Life Cycle Analysis, Phases, and EPDs
In order to get started in incorporating low-carbon strategies into your buildings, one must understand the following terms: Lifecycle assessment (LCA), Lifecycle phases, and environmental product declaration (EPD).
Life Cycle Analysis
All models are wrong, but some are useful. A carbon assessment or Life Cycle Analysis (LCA) is a model with the intent of lowering carbon emissions. The usefulness is dependent on the assumptions and data used to inform the model. These models are most effective when assessing relative performance between options or quantifying the absolute order of magnitude of an impact to determine allocation of resources and inform decision making.
At the most basic level of understanding, one can think of an LCA as taking inventory of material quantities and multiplying by a corresponding global warming intensity (Figure 1).
Figure 1. CALGreen Embodied Carbon Series: Whole Building Life Cycle Assessment for Code Compliance
LCA can be broken down into four basic steps:
- The Goal and Scope of an analysis define the rules.
- An inventory of building materials by type and quantity that are a part of the scope defined in Step 1.
- Impacts of each material itemized for the inventory
- And results, which should be studied for errors along with conclusions documented toward the goal defined in Step 1.
Defining your goal and scope is important to informing the data that is collected and tool required for LCA. This definition establishes “functional equivalence”, which is important when comparing analyses. This is a way of saying that we compare “apples to apples”—both in terms of physical scope (e.g. structure and enclosure) as wall as life cycle phases (e.g. A1-A5).
The intent of LCA is reduce embodied carbon emissions through holistic, performance-based approach that allows teams the flexibility to optimize through reduction options unique to each project such as partial reuse, design efficiency, alternative material selection, and procurement of low-carbon building products. At different phases of the project, it may be appropriate.
“I want to understand where to focus my decision making.”
Estimate the absolute impact to identify primary influences.
“I want to understand which choice is better.”
Estimate the relative impact of comparable, “functional equivalent” options.
Life Cycles
Life cycle phases (Figure 2) offer a consistent language for talking about embodied carbon impacts (BS EN 15978:2011). Phases are broken up into Stage A, Stage B, and Stage C.
Stage A: The 'Product' stage: the raw material supply (Module A1), transport (Module A2), manufacturing (Module A3), transport to the construction site (Module A4), and construction & installation (Module A5).
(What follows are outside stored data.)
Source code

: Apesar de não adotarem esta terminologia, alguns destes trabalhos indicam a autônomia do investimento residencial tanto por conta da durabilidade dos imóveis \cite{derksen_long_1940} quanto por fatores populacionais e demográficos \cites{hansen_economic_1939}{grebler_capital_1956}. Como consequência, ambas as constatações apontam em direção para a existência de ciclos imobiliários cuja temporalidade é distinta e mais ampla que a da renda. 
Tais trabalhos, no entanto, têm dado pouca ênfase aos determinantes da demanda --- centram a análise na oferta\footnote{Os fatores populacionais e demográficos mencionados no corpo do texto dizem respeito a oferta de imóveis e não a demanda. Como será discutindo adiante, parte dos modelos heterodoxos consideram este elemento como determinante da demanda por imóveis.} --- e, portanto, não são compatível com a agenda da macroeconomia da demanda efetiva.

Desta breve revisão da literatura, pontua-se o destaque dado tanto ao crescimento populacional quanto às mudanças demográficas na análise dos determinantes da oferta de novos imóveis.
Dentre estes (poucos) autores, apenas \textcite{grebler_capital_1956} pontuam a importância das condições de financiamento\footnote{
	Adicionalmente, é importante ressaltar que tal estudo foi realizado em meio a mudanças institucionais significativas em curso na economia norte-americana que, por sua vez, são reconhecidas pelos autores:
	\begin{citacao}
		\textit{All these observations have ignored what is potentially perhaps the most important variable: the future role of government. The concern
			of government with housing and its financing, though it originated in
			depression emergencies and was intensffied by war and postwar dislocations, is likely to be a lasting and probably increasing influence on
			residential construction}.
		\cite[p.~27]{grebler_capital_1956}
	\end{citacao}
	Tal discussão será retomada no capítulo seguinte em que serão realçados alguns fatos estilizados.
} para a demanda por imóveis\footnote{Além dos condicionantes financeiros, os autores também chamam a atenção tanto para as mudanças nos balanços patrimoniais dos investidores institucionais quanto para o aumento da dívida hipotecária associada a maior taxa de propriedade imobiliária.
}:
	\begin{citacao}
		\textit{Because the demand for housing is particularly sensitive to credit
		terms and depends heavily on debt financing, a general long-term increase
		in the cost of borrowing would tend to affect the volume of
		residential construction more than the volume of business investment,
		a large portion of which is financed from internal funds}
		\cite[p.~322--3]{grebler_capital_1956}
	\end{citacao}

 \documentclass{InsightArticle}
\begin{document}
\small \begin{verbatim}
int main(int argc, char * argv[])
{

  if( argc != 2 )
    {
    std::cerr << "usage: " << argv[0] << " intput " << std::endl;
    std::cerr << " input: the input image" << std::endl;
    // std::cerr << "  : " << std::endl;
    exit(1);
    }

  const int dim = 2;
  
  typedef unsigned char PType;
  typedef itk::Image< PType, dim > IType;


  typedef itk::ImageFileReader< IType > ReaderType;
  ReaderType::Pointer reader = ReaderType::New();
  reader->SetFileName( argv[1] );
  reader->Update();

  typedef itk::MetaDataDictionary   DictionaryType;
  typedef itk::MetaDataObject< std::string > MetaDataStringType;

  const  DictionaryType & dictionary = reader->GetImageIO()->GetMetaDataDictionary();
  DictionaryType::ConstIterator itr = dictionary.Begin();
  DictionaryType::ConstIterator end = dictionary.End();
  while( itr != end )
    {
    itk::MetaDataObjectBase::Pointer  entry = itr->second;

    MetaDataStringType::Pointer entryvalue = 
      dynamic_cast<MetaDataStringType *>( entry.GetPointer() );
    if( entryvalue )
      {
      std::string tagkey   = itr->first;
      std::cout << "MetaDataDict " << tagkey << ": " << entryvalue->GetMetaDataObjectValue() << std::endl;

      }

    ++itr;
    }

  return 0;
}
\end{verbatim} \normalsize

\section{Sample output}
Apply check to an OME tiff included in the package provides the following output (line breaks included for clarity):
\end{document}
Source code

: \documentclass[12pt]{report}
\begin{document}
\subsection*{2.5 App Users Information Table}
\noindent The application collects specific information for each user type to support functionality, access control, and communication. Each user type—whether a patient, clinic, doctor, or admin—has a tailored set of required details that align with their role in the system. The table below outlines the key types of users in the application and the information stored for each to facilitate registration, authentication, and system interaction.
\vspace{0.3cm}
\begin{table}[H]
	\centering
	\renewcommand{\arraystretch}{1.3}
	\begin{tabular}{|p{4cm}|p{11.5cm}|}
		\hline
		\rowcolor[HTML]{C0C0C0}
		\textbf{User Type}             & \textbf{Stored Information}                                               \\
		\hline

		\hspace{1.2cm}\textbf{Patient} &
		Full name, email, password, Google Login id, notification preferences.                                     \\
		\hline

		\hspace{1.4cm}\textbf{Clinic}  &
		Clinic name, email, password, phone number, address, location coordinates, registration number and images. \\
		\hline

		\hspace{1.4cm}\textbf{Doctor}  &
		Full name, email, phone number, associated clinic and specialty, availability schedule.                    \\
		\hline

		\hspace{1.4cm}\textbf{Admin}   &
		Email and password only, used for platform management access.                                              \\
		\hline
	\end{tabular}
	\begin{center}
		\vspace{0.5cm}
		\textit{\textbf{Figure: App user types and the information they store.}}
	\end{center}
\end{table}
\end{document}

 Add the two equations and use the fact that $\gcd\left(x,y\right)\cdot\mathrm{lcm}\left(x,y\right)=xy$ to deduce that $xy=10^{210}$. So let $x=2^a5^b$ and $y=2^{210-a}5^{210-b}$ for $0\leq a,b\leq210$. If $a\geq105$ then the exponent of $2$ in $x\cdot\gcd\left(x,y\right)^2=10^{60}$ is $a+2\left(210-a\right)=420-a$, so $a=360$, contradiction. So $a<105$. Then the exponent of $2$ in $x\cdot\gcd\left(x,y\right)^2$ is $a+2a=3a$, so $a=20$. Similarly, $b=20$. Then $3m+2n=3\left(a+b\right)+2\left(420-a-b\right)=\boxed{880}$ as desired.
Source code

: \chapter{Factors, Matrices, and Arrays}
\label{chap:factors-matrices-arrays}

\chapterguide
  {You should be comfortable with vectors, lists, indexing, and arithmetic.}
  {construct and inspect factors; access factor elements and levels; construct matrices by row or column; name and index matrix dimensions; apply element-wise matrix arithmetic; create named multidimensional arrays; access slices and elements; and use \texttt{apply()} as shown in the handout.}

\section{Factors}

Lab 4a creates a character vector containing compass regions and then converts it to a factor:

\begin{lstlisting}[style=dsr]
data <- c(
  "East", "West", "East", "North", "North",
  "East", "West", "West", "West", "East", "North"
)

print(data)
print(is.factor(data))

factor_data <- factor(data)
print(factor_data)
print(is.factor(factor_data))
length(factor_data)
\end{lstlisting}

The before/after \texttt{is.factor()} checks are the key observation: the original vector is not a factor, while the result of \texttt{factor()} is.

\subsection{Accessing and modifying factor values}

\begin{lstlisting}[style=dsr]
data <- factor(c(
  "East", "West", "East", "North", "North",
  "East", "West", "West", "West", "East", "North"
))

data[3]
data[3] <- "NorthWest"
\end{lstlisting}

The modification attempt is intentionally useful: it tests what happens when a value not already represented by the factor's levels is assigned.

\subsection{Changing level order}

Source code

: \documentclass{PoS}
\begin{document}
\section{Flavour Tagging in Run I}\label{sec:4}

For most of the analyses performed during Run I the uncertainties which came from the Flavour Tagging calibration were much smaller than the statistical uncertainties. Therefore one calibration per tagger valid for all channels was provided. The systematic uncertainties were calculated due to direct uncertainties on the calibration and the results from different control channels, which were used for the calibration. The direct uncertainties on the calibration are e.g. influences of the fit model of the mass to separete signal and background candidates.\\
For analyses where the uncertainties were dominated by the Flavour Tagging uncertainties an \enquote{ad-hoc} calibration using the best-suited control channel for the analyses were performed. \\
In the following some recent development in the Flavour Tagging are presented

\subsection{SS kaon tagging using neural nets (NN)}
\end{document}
A1-A3 is what is most commonly provided in an EPD.
Stage B: The 'In-Use' stage: the use (Module B1), maintenance (Module B2), repair (Module B3), replacement (Module B4), refurbishment (Module B5), operational energy use (Module B6), and operational water use (Module B7). Operational impacts or often excluded from the scope of embodied carbon study. However, this stage is important when considering interiors, which are replaced frequently over the life of the building, or MEP emissions, where refrigerant leakage happens during use.
Stage C: The 'End-of-life' stage, which includes the deconstruction and demolition (Module C1), transport (Module C2), waste processing (Module C3), and disposal (Module C4).
Module D: The 'Beyond-Life' module includes all benefits and loads that occur outside of the system boundary of the system. This module is often reported separately.
Figure 2. Life Cycle Phases Summary
Environmental Product Declarations (EPDs)
Environmental Product Declarations (EPDs) are eco-labels that transparently and objectively report the environmental performance of a product or service from a life cycle perspective. These are environmental nutrition labels for manufactured products that will tell you how much embodied carbon, as well as other impact categories, is required to make a functional unit (e.g. pounds or cubic yards) of a given product.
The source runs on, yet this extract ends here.